Records supplied: Begin
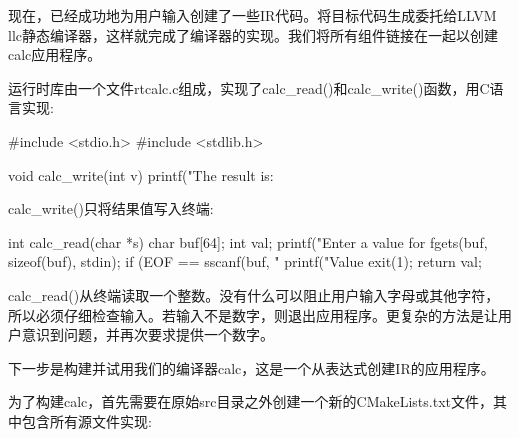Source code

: 现在，已经成功地为用户输入创建了一些IR代码。将目标代码生成委托给LLVM llc静态编译器，这样就完成了编译器的实现。我们将所有组件链接在一起以创建calc应用程序。

运行时库由一个文件rtcalc.c组成，实现了calc\_read()和calc\_write()函数，用C语言实现:

\begin{cpp}
#include <stdio.h>
#include <stdlib.h>

void calc_write(int v)
{
    printf("The result is: %
}
\end{cpp}

calc\_write()只将结果值写入终端:

\begin{cpp}
int calc_read(char *s)
{
    char buf[64];
    int val;
    printf("Enter a value for %
    fgets(buf, sizeof(buf), stdin);
    if (EOF == sscanf(buf, "%
    {
        printf("Value %
        exit(1);
    }
    return val;
}
\end{cpp}

calc\_read()从终端读取一个整数。没有什么可以阻止用户输入字母或其他字符，所以必须仔细检查输入。若输入不是数字，则退出应用程序。更复杂的方法是让用户意识到问题，并再次要求提供一个数字。

下一步是构建并试用我们的编译器calc，这是一个从表达式创建IR的应用程序。


为了构建calc，首先需要在原始src目录之外创建一个新的CMakeLists.txt文件，其中包含所有源文件实现:

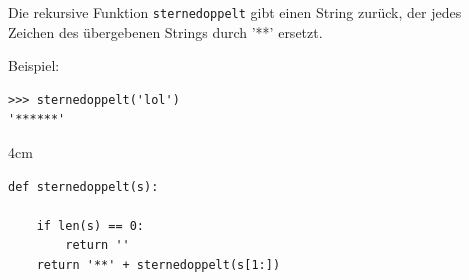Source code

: \question[3]
Die rekursive Funktion \texttt{sternedoppelt}
gibt einen String zurück, der jedes Zeichen des übergebenen Strings
durch '**' ersetzt.

Beispiel:
\begin{lstlisting}
>>> sternedoppelt('lol')
'******'
\end{lstlisting}

\begin{solutionbox}{4cm}
\begin{lstlisting}
def sternedoppelt(s):

    if len(s) == 0:
        return ''
    return '**' + sternedoppelt(s[1:])
\end{lstlisting}
\end{solutionbox}
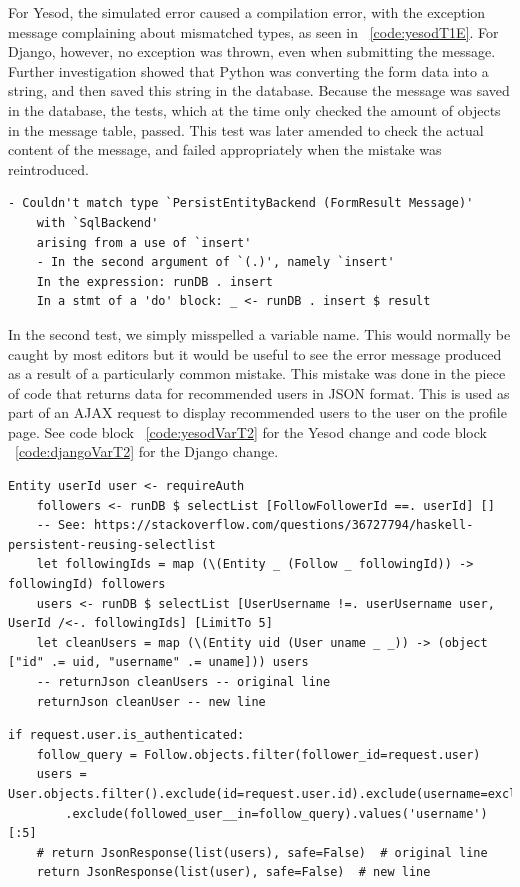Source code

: For Yesod, the simulated error caused a compilation error, with the exception
message complaining about mismatched types, as seen in ~\ref{code:yesodT1E}. 
For Django, however, no exception was thrown, even when submitting the message. 
Further investigation showed that Python was converting the form data into a
string, and then saved this string in the database. Because the message was saved 
in the database, the tests, which at the time only checked the amount of objects
in the message table, passed. This test was later amended to check the actual
content of the message, and failed appropriately when the mistake was reintroduced.

\begin{lstlisting}[caption={Yesod Exception Message},label={code:yesodT1E}]
	- Couldn't match type `PersistEntityBackend (FormResult Message)'
	with `SqlBackend'
	arising from a use of `insert'
	- In the second argument of `(.)', namely `insert'
	In the expression: runDB . insert
	In a stmt of a 'do' block: _ <- runDB . insert $ result
\end{lstlisting}

In the second test, we simply misspelled a variable name. This would normally
be caught by most editors but it would be useful to see the error message produced
as a result of a particularly common mistake. This mistake was done in the piece
of code that returns data for recommended users in JSON format. This is used
as part of an AJAX request to display recommended users to the user on the
profile page. See code block ~\ref{code:yesodVarT2} for the Yesod change and
code block ~\ref{code:djangoVarT2} for the Django change.

\begin{lstlisting}[caption={Yesod Code Change},label={code:yesodVarT2}]
	Entity userId user <- requireAuth
	followers <- runDB $ selectList [FollowFollowerId ==. userId] []
	-- See: https://stackoverflow.com/questions/36727794/haskell-persistent-reusing-selectlist
	let followingIds = map (\(Entity _ (Follow _ followingId)) -> followingId) followers
	users <- runDB $ selectList [UserUsername !=. userUsername user, UserId /<-. followingIds] [LimitTo 5]
	let cleanUsers = map (\(Entity uid (User uname _ _)) -> (object ["id" .= uid, "username" .= uname])) users
	-- returnJson cleanUsers -- original line
	returnJson cleanUser -- new line
\end{lstlisting}

\begin{lstlisting}[caption={Django Code Change},label={code:djangoVarT2}]
	if request.user.is_authenticated:
	follow_query = Follow.objects.filter(follower_id=request.user)
	users = User.objects.filter().exclude(id=request.user.id).exclude(username=excluded_username)\
		.exclude(followed_user__in=follow_query).values('username')[:5]
	# return JsonResponse(list(users), safe=False)  # original line
	return JsonResponse(list(user), safe=False)  # new line
\end{lstlisting}

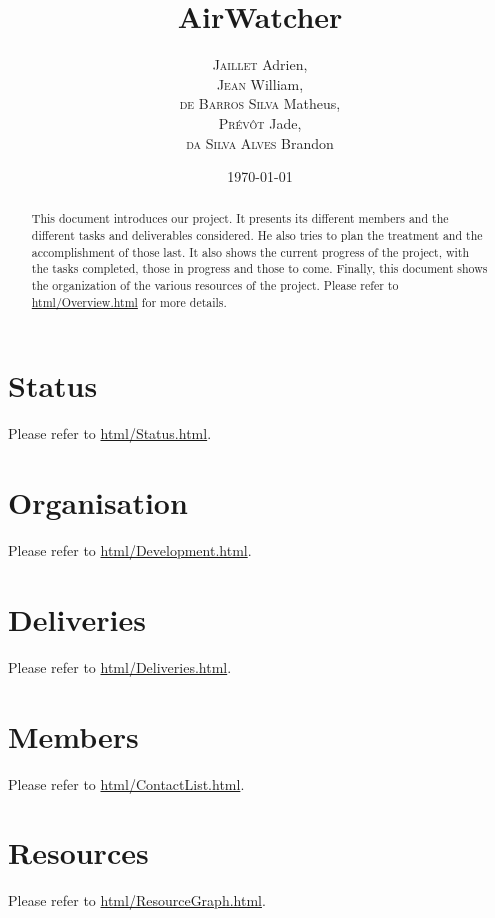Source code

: \documentclass{article}
\title{AirWatcher}
\author{\textsc{Jaillet} Adrien,\\
		\textsc{Jean} William,\\
		\textsc{de Barros Silva} Matheus,\\
		\textsc{Prévôt} Jade,\\
		\textsc{da Silva Alves} Brandon}
\date{\today}
\begin{document}
	\maketitle
	\begin{abstract}
		This document introduces our project. It presents its different members
		and the different tasks and deliverables considered. He also tries to
		plan the treatment and the accomplishment of those last. It also shows
		the current progress of the project, with the tasks completed, those in
		progress and those to come. Finally, this document shows the organization
		of the various resources of the project. Please refer to
		\href{https://sevla8.github.io/airwatcher.github.io/Overview.html}{html/Overview.html} for more details.
	\end{abstract}
	\section*{Status}
		Please refer to \href{https://sevla8.github.io/airwatcher.github.io/Status.html}{html/Status.html}.
	\section*{Organisation}
		Please refer to \href{https://sevla8.github.io/airwatcher.github.io/Development.html}{html/Development.html}.
	\section*{Deliveries}
		Please refer to \href{https://sevla8.github.io/airwatcher.github.io/Deliveries.html}{html/Deliveries.html}.
	\section*{Members}
		Please refer to \href{https://sevla8.github.io/airwatcher.github.io/ContactList.html}{html/ContactList.html}.
	\section*{Resources}
		Please refer to \href{https://sevla8.github.io/airwatcher.github.io/ResourceGraph.html}{html/ResourceGraph.html}.
\end{document}
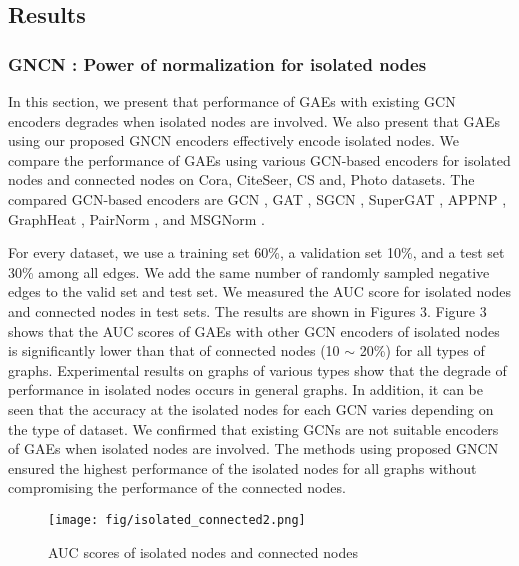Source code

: \documentclass[sigconf]{acmart}
\begin{document}
\subsection{Results}
\subsubsection{GNCN : Power of normalization for isolated nodes}
In this section, we present that performance of GAEs with existing GCN encoders degrades when isolated nodes are involved.
We also present that GAEs using our proposed GNCN encoders effectively encode isolated nodes.
We compare the performance of GAEs using various GCN-based encoders for isolated nodes and connected nodes on Cora, CiteSeer, CS and, Photo datasets.
The compared GCN-based encoders are GCN \cite{kipf2016semi}, GAT \cite{velivckovic2017graph}, SGCN \cite{wu2019simplifying}, SuperGAT \cite{kim2020find}, APPNP \cite{klicpera2018predict}, GraphHeat \cite{xu2020graph}, PairNorm \cite{zhao2019pairnorm}, and MSGNorm \cite{li2020deepergcn}.



For every dataset, we use a training set 60\%, a validation set 10\%, and a test set 30\% among all edges.
We add the same number of randomly sampled negative edges to the valid set and test set.
We measured the AUC score for isolated nodes and connected nodes in test sets.
The results are shown in Figures 3.
Figure 3 shows that the AUC scores of GAEs with other GCN encoders of isolated nodes is significantly lower than that of connected nodes (10 $\sim$ 20\%) for all types of graphs.
Experimental results on graphs of various types show that the degrade of performance in isolated nodes occurs in general graphs.
In addition, it can be seen that the accuracy at the isolated nodes for each GCN varies depending on the type of dataset.
We confirmed that existing GCNs are not suitable encoders of GAEs when isolated nodes are involved.
The methods using proposed GNCN ensured the highest performance of the isolated nodes for all graphs without compromising the performance of the connected nodes.

\begin{figure}[t]
    \centering
    \texttt{[image: fig/isolated\_connected2.png]}
    \caption{AUC scores of isolated nodes and connected nodes}\label{fig:cluster}
\end{figure}
\end{document}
Records supplied: End
The result should be an exact copy of only the lines above from the one that holds "# return JsonResponse(list(users), safe=False)" through the one that holds "We compare the", both ends included, without pictures.

	# return JsonResponse(list(users), safe=False)  # original line
	return JsonResponse(list(user), safe=False)  # new line
\end{lstlisting}

Source code

: \documentclass{article}
\title{AirWatcher}
\author{\textsc{Jaillet} Adrien,\\
		\textsc{Jean} William,\\
		\textsc{de Barros Silva} Matheus,\\
		\textsc{Prévôt} Jade,\\
		\textsc{da Silva Alves} Brandon}
\date{\today}
\begin{document}
	\maketitle
	\begin{abstract}
		This document introduces our project. It presents its different members
		and the different tasks and deliverables considered. He also tries to
		plan the treatment and the accomplishment of those last. It also shows
		the current progress of the project, with the tasks completed, those in
		progress and those to come. Finally, this document shows the organization
		of the various resources of the project. Please refer to
		\href{https://sevla8.github.io/airwatcher.github.io/Overview.html}{html/Overview.html} for more details.
	\end{abstract}
	\section*{Status}
		Please refer to \href{https://sevla8.github.io/airwatcher.github.io/Status.html}{html/Status.html}.
	\section*{Organisation}
		Please refer to \href{https://sevla8.github.io/airwatcher.github.io/Development.html}{html/Development.html}.
	\section*{Deliveries}
		Please refer to \href{https://sevla8.github.io/airwatcher.github.io/Deliveries.html}{html/Deliveries.html}.
	\section*{Members}
		Please refer to \href{https://sevla8.github.io/airwatcher.github.io/ContactList.html}{html/ContactList.html}.
	\section*{Resources}
		Please refer to \href{https://sevla8.github.io/airwatcher.github.io/ResourceGraph.html}{html/ResourceGraph.html}.
\end{document}
Source code

: \documentclass[sigconf]{acmart}
\begin{document}
\subsection{Results}
\subsubsection{GNCN : Power of normalization for isolated nodes}
In this section, we present that performance of GAEs with existing GCN encoders degrades when isolated nodes are involved.
We also present that GAEs using our proposed GNCN encoders effectively encode isolated nodes.
We compare the performance of GAEs using various GCN-based encoders for isolated nodes and connected nodes on Cora, CiteSeer, CS and, Photo datasets.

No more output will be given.